Only some lines are wanted. Transcribe, exactly, the lines below from the line with "en Sesiones en" up to and including the line with "la sesión. Todo".

Items from a dataset
———

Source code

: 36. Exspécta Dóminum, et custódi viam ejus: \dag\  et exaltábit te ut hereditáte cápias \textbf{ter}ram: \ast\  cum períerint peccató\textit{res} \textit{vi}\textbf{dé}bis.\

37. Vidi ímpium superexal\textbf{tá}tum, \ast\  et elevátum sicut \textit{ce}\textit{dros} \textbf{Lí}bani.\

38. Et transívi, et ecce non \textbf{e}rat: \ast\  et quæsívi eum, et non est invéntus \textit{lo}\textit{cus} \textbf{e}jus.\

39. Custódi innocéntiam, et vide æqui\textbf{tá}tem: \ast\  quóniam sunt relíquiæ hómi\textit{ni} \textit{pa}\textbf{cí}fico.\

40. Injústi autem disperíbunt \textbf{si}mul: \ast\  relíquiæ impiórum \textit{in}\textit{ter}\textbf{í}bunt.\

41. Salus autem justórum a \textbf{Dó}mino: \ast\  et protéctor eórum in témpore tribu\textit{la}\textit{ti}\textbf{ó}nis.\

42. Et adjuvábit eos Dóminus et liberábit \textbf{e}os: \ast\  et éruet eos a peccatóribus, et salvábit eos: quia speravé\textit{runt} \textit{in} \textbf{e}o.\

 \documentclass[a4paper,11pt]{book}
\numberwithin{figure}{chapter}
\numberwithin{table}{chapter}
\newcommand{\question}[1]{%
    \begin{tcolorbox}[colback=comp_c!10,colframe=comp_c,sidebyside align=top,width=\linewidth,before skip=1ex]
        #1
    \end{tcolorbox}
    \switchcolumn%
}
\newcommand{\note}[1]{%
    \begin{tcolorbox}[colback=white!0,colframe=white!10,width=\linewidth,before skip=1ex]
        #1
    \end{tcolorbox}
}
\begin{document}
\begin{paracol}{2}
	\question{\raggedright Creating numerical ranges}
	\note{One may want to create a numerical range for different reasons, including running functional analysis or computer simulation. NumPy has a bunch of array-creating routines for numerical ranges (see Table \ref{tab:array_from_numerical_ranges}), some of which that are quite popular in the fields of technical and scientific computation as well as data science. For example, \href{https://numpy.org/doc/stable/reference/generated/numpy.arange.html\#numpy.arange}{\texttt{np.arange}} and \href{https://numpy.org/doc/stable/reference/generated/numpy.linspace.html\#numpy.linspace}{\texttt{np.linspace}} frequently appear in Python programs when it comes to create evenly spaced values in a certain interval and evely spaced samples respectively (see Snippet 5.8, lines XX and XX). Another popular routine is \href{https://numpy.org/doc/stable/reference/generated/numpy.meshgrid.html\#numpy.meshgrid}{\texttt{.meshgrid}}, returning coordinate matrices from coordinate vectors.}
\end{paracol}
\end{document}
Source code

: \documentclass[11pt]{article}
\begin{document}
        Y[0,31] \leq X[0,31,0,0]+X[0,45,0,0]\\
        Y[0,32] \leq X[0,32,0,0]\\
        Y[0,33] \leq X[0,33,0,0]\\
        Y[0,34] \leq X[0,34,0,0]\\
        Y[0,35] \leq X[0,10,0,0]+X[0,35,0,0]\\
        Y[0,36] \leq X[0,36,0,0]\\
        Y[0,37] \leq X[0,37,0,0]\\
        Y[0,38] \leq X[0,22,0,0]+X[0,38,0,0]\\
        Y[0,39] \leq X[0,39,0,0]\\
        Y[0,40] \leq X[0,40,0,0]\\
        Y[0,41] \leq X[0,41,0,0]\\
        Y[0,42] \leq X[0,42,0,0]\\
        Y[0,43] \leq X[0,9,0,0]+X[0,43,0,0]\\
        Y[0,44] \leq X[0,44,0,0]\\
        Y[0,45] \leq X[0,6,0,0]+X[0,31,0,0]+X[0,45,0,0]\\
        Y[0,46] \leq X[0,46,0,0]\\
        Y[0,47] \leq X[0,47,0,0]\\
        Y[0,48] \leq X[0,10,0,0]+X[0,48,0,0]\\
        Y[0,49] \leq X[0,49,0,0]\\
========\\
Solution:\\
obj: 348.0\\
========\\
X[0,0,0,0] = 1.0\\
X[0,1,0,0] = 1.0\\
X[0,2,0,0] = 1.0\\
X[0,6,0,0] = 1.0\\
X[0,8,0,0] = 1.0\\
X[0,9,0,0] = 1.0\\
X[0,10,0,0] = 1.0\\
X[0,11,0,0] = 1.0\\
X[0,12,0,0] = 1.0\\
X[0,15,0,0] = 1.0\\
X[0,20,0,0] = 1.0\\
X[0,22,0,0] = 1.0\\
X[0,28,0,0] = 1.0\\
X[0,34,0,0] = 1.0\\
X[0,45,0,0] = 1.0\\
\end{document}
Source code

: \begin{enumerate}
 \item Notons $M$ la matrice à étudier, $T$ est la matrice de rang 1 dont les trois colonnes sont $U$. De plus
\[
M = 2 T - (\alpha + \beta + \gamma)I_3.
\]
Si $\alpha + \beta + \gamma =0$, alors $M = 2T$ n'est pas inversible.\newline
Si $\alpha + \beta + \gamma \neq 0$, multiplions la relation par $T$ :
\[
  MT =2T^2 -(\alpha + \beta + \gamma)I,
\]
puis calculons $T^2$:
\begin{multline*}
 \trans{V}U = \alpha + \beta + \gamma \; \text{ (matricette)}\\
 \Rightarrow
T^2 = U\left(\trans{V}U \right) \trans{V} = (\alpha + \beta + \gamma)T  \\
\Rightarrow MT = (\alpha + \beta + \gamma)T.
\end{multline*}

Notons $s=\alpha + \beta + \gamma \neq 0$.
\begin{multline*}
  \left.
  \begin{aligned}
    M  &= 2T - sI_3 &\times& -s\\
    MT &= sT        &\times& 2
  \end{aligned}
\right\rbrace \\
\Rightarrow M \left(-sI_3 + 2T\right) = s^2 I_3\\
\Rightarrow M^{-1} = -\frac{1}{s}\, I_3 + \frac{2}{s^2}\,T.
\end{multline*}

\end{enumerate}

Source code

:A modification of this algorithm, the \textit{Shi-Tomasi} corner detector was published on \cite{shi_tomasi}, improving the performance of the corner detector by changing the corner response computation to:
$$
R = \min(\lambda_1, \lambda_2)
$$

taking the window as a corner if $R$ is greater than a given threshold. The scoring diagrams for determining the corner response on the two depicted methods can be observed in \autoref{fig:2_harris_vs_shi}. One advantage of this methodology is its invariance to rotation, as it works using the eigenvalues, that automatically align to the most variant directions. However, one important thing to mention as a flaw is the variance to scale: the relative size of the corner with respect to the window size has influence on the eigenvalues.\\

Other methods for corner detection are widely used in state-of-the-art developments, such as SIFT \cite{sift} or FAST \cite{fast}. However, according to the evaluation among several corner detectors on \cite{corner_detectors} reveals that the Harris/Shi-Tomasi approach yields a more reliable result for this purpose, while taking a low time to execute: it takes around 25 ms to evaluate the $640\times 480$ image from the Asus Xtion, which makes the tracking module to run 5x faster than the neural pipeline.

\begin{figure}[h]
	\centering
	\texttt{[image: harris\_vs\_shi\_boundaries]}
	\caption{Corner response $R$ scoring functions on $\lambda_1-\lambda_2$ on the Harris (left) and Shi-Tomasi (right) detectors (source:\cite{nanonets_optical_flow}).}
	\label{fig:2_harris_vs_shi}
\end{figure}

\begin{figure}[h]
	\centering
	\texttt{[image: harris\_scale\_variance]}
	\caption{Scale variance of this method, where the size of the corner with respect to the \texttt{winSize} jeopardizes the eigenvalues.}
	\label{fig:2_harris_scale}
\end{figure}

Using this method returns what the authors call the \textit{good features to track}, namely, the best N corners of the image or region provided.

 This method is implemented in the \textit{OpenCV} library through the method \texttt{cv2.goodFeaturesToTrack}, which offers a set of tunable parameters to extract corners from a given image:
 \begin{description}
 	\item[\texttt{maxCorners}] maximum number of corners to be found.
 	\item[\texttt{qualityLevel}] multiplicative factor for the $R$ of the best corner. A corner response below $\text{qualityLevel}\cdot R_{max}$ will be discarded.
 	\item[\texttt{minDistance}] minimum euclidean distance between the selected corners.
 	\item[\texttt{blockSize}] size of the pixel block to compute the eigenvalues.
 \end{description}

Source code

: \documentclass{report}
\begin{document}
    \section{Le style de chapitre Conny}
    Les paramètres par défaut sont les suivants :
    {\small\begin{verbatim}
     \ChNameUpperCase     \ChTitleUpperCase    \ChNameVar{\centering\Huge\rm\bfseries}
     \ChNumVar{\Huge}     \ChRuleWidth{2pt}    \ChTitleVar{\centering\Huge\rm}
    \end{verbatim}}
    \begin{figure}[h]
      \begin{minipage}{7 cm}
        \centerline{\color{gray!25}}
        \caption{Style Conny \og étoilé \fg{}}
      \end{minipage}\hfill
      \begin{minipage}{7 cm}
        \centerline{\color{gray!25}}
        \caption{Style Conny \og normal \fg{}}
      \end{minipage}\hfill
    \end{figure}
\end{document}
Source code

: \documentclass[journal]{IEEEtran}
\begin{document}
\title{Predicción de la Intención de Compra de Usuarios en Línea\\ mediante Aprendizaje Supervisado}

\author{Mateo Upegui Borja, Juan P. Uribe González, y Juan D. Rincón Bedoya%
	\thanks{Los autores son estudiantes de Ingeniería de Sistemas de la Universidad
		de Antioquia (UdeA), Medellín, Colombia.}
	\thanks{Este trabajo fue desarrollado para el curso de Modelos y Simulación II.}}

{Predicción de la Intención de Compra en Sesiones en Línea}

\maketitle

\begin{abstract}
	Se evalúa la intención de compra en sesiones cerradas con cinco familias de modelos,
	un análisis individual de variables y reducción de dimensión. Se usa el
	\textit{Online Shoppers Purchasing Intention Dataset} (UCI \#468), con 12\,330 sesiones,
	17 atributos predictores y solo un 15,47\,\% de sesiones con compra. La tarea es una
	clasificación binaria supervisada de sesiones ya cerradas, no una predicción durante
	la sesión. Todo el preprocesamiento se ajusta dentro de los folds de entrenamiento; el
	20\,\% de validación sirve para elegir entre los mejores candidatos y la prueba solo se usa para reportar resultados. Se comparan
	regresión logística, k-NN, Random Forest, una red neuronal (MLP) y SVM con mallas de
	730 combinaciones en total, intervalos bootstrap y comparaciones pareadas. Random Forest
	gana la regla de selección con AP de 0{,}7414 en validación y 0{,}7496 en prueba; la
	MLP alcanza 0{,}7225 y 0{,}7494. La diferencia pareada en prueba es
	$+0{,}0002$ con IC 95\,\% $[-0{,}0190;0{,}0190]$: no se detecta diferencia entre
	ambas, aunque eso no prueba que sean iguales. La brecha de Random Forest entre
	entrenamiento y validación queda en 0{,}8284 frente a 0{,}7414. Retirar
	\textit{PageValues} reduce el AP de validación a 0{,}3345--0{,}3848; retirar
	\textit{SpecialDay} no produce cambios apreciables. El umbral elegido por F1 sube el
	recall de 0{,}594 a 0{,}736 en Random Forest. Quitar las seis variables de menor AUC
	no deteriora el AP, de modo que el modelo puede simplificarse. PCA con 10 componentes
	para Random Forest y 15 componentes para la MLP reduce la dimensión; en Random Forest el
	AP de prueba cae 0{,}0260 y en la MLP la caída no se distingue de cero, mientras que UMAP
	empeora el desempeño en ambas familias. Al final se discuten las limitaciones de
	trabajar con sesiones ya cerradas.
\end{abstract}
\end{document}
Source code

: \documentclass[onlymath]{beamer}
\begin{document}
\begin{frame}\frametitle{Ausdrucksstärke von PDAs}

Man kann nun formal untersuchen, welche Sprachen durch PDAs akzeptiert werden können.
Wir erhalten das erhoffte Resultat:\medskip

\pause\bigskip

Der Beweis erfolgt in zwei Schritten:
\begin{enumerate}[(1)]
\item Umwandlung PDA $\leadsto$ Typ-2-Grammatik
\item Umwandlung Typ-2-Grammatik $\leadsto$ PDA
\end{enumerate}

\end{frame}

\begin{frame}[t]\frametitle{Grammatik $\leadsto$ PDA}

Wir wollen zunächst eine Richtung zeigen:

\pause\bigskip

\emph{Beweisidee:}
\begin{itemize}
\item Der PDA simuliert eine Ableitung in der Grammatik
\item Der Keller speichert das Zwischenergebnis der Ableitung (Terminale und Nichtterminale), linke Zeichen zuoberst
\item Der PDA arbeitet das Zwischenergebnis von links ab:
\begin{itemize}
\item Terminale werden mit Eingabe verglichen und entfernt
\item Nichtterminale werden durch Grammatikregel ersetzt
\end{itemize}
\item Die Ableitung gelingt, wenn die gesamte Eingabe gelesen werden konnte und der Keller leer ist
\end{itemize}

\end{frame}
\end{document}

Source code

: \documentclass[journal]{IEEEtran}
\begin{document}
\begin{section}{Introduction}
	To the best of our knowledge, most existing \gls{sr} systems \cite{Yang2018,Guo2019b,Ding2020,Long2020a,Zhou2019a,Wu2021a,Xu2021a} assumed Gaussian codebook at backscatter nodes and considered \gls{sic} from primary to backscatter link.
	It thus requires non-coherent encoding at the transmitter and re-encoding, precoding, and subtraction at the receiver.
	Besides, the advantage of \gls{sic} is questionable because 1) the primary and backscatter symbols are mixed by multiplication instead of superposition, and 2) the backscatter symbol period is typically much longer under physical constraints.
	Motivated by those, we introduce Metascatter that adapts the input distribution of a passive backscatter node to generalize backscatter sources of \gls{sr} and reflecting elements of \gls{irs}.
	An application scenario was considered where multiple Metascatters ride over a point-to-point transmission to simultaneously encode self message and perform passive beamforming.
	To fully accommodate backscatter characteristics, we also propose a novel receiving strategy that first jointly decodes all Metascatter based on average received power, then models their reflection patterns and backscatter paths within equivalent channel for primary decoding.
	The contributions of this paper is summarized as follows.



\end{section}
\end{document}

———

#### Written response
{Predicción de la Intención de Compra en Sesiones en Línea}

\maketitle

\begin{abstract}
	Se evalúa la intención de compra en sesiones cerradas con cinco familias de modelos,
	un análisis individual de variables y reducción de dimensión. Se usa el
	\textit{Online Shoppers Purchasing Intention Dataset} (UCI \#468), con 12\,330 sesiones,
	17 atributos predictores y solo un 15,47\,\% de sesiones con compra. La tarea es una
	clasificación binaria supervisada de sesiones ya cerradas, no una predicción durante
	la sesión. Todo el preprocesamiento se ajusta dentro de los folds de entrenamiento; el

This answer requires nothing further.